Post by Roderick Grant »

What many people don't know is that Johnson considered his own house unlivable, and spent most of his time in a 19th century gothic revival gate house on the property. When he had parties, he would open the house, but on a day to day basis, he did not use it. It is about as real as that fantasmagorical house in "North By Northwest."

SDR
Posts: 19311
Joined: Sat Jun 17, 2006 11:33 pm
Location: San Francisco

Post by SDR »

I think you would get a different impression after reading all of the NYT piece(s). I did, anyway. Johnson seemed to truly love the house -- and the later habit of using it as the property's "living room" doesn't negate that, to me.

It was David Whitney who eventually lived in one of the older houses. . .
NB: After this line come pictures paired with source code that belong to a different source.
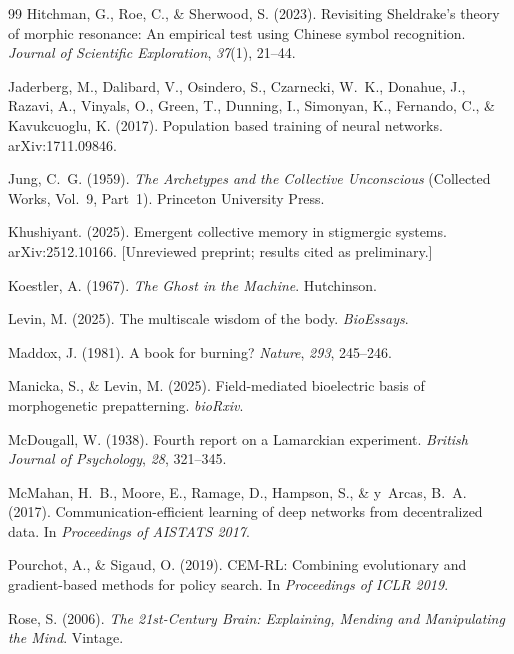 \documentclass[twoside,11pt]{article}
\begin{document}
\begin{thebibliography}{99}
Hitchman, G., Roe, C., \& Sherwood, S. (2023).
Revisiting Sheldrake's theory of morphic resonance: An empirical test using
Chinese symbol recognition.
\textit{Journal of Scientific Exploration}, \textit{37}(1), 21--44.

Jaderberg, M., Dalibard, V., Osindero, S., Czarnecki, W.~K., Donahue, J.,
Razavi, A., Vinyals, O., Green, T., Dunning, I., Simonyan, K., Fernando, C.,
\& Kavukcuoglu, K. (2017).
Population based training of neural networks.
arXiv:1711.09846.

Jung, C.~G. (1959).
\textit{The Archetypes and the Collective Unconscious}
(Collected Works, Vol.~9, Part~1).
Princeton University Press.

Khushiyant. (2025).
Emergent collective memory in stigmergic systems.
arXiv:2512.10166. [Unreviewed preprint; results cited as preliminary.]

Koestler, A. (1967).
\textit{The Ghost in the Machine}.
Hutchinson.

Levin, M. (2025).
The multiscale wisdom of the body.
\textit{BioEssays}.

Maddox, J. (1981).
A book for burning?
\textit{Nature}, \textit{293}, 245--246.

Manicka, S., \& Levin, M. (2025).
Field-mediated bioelectric basis of morphogenetic prepatterning.
\textit{bioRxiv}.

McDougall, W. (1938).
Fourth report on a Lamarckian experiment.
\textit{British Journal of Psychology}, \textit{28}, 321--345.

McMahan, H.~B., Moore, E., Ramage, D., Hampson, S., \& y~Arcas, B.~A. (2017).
Communication-efficient learning of deep networks from decentralized data.
In \textit{Proceedings of AISTATS 2017}.

Pourchot, A., \& Sigaud, O. (2019).
CEM-RL: Combining evolutionary and gradient-based methods for policy search.
In \textit{Proceedings of ICLR 2019}.

Rose, S. (2006).
\textit{The 21st-Century Brain: Explaining, Mending and Manipulating the Mind}.
Vintage.


\end{thebibliography}
\end{document}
I knew David casually at RISD (we did a little theater work together) but didn't learn until after graduation (he in '63, I in '64) that he had befriended Johnson.

Wright would certainly consider the house "unlivable." He enjoyed telling the story of surprising the occupants in bed upon an early arrival.

SDR

Deke
Posts: 692
Joined: Thu Jul 27, 2006 10:18 am
Location: Los Angeles
Contact:

Post by Deke »

Didn't FLW attend a party at the glass house, and upon entering ask Johnson "Philip, do I keep my coat on or take it off?" Or is this story just a myth?

Deke

SDR
Posts: 19311
Joined: Sat Jun 17, 2006 11:33 pm
Location: San Francisco

Post by SDR »

Ha ! I hadn't heard that, but it's certainly believable. That could have been accompanied by a wink. . .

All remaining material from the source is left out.